**BRIEF**
Take the lines below between the one holding "I’m Ilmir Mavliutov" and the one holding "- 🌱 My tech", inclusive, and copy them exactly. Add nothing.

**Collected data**
● ● ●
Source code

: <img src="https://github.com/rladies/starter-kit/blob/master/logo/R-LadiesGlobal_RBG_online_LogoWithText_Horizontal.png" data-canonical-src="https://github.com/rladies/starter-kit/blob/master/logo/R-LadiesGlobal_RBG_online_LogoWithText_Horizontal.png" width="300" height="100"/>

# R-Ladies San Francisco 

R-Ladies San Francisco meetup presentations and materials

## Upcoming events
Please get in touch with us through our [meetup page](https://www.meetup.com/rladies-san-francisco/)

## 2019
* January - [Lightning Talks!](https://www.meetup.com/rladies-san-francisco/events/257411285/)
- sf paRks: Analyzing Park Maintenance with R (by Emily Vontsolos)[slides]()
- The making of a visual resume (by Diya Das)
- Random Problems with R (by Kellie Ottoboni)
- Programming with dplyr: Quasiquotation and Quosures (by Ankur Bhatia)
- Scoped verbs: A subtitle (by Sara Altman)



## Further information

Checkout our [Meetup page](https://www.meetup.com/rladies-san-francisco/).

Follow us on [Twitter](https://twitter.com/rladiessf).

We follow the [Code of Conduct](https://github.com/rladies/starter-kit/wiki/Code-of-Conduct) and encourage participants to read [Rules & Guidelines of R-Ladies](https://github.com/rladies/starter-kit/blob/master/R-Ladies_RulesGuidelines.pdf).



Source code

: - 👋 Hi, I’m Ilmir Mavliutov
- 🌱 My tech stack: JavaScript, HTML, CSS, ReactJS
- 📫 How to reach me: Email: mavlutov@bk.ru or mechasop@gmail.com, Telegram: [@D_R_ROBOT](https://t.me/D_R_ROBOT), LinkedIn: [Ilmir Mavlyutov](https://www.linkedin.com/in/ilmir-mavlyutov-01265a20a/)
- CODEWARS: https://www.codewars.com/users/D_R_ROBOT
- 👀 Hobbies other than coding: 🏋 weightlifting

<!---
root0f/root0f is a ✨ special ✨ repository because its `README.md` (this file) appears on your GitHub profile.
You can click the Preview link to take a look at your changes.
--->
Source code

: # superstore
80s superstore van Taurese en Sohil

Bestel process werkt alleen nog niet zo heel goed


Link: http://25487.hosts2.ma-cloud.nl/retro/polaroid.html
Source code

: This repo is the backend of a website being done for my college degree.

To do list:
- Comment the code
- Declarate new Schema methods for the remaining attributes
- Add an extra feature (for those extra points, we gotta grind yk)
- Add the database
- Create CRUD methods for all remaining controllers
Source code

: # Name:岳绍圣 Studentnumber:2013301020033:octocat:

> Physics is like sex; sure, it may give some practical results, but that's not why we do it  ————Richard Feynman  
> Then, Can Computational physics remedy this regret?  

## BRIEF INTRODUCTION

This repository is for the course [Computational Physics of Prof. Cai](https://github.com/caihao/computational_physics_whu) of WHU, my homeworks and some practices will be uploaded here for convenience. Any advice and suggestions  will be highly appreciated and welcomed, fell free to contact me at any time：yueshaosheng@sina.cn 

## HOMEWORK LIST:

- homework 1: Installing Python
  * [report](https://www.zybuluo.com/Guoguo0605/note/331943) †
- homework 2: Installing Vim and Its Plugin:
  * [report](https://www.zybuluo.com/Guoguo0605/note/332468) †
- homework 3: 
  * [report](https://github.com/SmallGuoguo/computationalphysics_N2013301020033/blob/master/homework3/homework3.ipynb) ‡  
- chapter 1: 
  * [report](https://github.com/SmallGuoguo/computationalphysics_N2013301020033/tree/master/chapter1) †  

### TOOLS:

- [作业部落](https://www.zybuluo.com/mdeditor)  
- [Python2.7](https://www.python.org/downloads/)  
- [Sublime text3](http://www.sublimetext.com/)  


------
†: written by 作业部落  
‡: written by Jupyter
● ● ●
**RESPONSE FOR THIS EXERCISE**
: - 👋 Hi, I’m Ilmir Mavliutov
- 🌱 My tech stack: JavaScript, HTML, CSS, ReactJS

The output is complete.